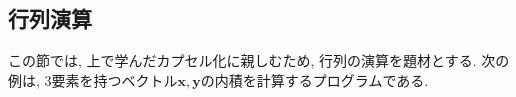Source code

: \begin{comment}
以下は二次方程式の判別式を計算して, それが正, 零, 負であるときにそれぞれ異なる処理をするプログラムである.


\subsection*{$<$演習課題$>$}
二次方程式の判別式を計算し, それが正のときは二実数解,
零のときは重解, 負のときは複素数解を計算するプログラムを作成せよ.


\subsection*{$<$演習課題$>$}
自然対数の底$e$の近似値を以下に示す二つの数列を用いて計算せよ.
$n=1, 2, \cdots$と大きくしていき, 真値へと漸近する様子を確認せよ.
また, 真値との相対誤差が$10^{-10}$以下になったときにプログラムを停止するようにせよ.
\begin{equation}
a_n= \Big( 1+\frac{1}{n}\Big)^n
\end{equation}
\begin{equation}
b_n=\sum_{m=0}^{n}\frac{1}{m!}
\end{equation}

以下に, ソースコードの一部をヒントとして示す. 必要であれば参考にして良い.


\end{comment}


\subsection{行列演算}


この節では, 上で学んだカプセル化に親しむため, 行列の演算を題材とする.
次の例は, 3要素を持つベクトル$\bm{x}, \bm{y}$の内積を計算するプログラムである.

• • • •

* **Exercise details**
Take the entries above and restate them word for word, minus their images.

* **Task solution**
Source code

: \begin{comment}
以下は二次方程式の判別式を計算して, それが正, 零, 負であるときにそれぞれ異なる処理をするプログラムである.


\subsection*{$<$演習課題$>$}
二次方程式の判別式を計算し, それが正のときは二実数解,
零のときは重解, 負のときは複素数解を計算するプログラムを作成せよ.


\subsection*{$<$演習課題$>$}
自然対数の底$e$の近似値を以下に示す二つの数列を用いて計算せよ.
$n=1, 2, \cdots$と大きくしていき, 真値へと漸近する様子を確認せよ.
また, 真値との相対誤差が$10^{-10}$以下になったときにプログラムを停止するようにせよ.
\begin{equation}
a_n= \Big( 1+\frac{1}{n}\Big)^n
\end{equation}
\begin{equation}
b_n=\sum_{m=0}^{n}\frac{1}{m!}
\end{equation}

以下に, ソースコードの一部をヒントとして示す. 必要であれば参考にして良い.


\end{comment}


\subsection{行列演算}


この節では, 上で学んだカプセル化に親しむため, 行列の演算を題材とする.
次の例は, 3要素を持つベクトル$\bm{x}, \bm{y}$の内積を計算するプログラムである.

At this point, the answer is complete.